# necessary and sufficient conditions for certain operators on $C[0,1]$ to be compact

This is an excersice in Conway's 《A Course in Functional Analysis》.

Let $\tau:[0,1]\rightarrow [0,1]$ be continuous and define $A:C[0,1]\rightarrow C[0,1]$ by $A(f)=f\circ \tau$. Give necessary and sufficient conditions on $\tau$ for $A$ to be a compact operator.

By The Arzela-Ascoli Theorem, we know a necessary and sufficient condition is $$A(Ball(C[0,1]))$$ is equicontinuous, i.e. $\forall \epsilon \gt0,x_0\in [0,1]$, there is neighbourhood $U$ of $x_0$, s.t. $$|f(\tau(x))-f(\tau(x_0))|\le \epsilon, \forall f\in Ball(C[0,1]),\forall x\in U$$.

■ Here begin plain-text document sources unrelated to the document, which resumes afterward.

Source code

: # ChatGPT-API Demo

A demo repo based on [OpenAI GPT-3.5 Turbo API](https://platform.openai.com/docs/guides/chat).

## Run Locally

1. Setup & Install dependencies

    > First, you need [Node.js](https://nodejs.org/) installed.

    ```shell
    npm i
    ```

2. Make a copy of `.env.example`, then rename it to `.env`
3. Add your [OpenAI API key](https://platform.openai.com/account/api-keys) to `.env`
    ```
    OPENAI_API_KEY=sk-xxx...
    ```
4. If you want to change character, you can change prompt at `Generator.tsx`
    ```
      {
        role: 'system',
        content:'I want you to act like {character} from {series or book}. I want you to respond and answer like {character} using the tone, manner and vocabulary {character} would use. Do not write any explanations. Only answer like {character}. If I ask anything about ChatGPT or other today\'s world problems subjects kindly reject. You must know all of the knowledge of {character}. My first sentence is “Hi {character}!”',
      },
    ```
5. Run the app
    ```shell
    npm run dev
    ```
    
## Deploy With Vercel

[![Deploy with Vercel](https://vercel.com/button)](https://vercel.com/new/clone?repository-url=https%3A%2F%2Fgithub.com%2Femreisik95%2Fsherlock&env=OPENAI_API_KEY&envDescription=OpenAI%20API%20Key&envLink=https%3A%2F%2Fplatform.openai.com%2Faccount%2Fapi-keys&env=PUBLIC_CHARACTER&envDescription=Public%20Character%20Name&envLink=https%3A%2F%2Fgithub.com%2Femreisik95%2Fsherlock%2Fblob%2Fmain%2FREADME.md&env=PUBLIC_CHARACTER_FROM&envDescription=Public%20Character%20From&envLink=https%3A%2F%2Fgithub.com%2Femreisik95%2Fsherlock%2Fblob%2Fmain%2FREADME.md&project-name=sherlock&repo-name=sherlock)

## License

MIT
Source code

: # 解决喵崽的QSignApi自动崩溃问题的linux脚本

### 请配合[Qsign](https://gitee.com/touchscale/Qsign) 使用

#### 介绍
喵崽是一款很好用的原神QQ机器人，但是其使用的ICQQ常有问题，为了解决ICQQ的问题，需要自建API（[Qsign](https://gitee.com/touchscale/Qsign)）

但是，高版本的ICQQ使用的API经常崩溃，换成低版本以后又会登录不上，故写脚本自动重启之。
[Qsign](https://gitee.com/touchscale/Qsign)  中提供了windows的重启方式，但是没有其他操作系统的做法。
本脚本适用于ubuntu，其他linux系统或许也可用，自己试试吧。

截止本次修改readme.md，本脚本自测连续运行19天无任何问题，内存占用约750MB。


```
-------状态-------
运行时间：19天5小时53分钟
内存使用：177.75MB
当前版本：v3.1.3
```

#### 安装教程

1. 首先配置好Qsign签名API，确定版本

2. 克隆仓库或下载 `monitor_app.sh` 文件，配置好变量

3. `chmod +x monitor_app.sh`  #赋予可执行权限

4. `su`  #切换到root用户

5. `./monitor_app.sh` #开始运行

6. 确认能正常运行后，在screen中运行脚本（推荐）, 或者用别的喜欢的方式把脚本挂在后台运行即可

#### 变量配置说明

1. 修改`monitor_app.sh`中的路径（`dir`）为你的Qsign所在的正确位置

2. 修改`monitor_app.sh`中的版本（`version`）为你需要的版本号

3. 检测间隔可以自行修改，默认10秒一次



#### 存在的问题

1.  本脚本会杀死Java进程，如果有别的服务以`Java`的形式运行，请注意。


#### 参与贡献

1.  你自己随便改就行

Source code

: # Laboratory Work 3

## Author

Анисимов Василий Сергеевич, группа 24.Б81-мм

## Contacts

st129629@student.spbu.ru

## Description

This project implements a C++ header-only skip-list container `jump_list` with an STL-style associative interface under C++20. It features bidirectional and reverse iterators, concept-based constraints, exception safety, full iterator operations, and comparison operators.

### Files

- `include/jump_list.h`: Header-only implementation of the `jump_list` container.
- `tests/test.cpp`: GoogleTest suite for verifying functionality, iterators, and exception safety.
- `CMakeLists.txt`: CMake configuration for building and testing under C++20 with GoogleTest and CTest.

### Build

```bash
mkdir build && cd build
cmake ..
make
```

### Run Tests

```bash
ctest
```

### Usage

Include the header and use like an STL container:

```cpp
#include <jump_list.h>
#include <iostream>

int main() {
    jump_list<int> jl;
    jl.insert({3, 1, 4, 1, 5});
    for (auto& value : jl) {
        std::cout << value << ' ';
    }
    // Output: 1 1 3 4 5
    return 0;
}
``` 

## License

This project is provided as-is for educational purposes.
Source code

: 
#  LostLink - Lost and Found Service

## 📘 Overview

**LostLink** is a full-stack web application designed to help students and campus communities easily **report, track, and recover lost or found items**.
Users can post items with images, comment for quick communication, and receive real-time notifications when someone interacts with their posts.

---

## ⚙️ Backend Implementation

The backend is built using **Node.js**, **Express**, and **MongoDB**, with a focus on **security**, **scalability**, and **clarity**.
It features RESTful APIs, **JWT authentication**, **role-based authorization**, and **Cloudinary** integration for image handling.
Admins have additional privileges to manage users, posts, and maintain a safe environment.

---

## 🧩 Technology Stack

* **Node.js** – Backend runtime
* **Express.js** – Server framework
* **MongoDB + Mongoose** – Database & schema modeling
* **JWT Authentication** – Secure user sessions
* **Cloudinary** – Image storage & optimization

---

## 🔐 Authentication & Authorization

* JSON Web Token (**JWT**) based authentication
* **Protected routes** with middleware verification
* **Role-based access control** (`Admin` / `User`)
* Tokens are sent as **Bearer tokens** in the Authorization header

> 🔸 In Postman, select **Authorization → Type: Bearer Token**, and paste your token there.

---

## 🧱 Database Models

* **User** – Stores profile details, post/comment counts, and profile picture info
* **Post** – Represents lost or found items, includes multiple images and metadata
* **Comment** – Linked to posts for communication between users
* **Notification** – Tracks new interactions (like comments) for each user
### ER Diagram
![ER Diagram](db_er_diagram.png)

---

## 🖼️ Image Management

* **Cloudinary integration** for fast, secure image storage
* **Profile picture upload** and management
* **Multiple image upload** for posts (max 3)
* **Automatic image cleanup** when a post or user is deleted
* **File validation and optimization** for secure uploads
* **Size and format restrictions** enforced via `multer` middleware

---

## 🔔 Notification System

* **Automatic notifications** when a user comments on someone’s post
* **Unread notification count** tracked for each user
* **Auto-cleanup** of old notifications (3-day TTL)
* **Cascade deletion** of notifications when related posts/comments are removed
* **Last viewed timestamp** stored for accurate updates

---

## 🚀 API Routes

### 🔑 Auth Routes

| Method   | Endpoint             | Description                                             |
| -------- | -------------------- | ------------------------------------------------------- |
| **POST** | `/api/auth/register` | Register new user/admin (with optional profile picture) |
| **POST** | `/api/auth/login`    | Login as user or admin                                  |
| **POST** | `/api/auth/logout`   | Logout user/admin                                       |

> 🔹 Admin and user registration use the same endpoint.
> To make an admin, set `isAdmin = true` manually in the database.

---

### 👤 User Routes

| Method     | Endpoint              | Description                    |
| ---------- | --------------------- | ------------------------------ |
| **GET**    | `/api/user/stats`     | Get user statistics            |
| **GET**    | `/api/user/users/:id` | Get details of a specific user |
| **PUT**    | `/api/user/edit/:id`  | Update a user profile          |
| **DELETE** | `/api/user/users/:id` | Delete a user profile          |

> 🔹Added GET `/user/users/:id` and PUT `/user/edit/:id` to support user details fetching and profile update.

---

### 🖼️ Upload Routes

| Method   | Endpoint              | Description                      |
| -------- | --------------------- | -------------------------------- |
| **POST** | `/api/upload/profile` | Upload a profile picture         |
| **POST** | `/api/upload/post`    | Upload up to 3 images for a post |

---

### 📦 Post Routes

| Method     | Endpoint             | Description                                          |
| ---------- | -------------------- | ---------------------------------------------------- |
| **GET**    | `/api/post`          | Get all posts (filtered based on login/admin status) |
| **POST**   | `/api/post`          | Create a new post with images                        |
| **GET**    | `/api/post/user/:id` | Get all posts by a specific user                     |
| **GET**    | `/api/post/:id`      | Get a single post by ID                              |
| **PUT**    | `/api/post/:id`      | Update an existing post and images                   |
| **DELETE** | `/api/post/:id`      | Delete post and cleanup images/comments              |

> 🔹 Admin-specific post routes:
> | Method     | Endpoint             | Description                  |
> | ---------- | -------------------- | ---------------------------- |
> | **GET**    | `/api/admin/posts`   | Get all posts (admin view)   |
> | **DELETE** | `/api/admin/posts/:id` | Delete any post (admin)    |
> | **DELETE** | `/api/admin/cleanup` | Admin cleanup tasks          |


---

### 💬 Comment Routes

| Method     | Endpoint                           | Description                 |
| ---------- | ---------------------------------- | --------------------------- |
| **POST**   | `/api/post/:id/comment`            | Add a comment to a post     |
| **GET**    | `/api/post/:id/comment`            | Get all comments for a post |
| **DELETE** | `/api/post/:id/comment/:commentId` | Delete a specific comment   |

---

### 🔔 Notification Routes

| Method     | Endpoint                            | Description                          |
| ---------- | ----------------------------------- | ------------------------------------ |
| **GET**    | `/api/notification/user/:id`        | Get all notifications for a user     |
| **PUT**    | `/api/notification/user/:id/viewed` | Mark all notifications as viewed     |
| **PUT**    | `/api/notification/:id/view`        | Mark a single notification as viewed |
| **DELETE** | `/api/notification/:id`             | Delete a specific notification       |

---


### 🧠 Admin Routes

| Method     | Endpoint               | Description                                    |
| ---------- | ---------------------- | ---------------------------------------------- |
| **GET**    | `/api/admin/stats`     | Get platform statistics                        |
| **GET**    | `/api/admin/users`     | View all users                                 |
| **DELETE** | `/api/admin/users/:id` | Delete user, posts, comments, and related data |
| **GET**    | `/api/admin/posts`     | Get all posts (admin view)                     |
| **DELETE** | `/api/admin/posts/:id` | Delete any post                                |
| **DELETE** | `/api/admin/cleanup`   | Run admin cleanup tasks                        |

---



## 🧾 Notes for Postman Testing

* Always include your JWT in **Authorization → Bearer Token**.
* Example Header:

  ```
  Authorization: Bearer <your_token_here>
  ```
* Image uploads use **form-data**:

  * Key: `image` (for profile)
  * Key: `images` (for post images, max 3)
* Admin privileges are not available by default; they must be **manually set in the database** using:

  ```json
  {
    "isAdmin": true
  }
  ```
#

But how can I get a sufficient and necessary condition on $\tau$ from the above sufficient and necessary condition?

Any help would be appreciated.

• So what do you think the condition is? – Mhenni Benghorbal Feb 29 '16 at 8:14
• @MhenniBenghorbal.I have no idea. – David Lee Feb 29 '16 at 8:45

If $\tau$ is constant it is clear that the operator is compact, as the image is one dimensional.
Choose $\epsilon>0$ and suppose $\tau$ is non constant. That means that there is a point $x_0$ such that every neighborhood $U$ of $x_0$ has a point $x_1\in U$ such that $\tau(x_0)\not=\tau(x_1)$. We use here that if a continous function is locally constant and the domain is connected it is constnat. Choose a continuous function with $f(\tau(x_0))=0$ and $f(\tau(x_1))=2\epsilon$. Then $|Af(x_0)-Af(x_1)|=2\epsilon>\epsilon$. Thus the family is not equicontinous and the operator is not compact.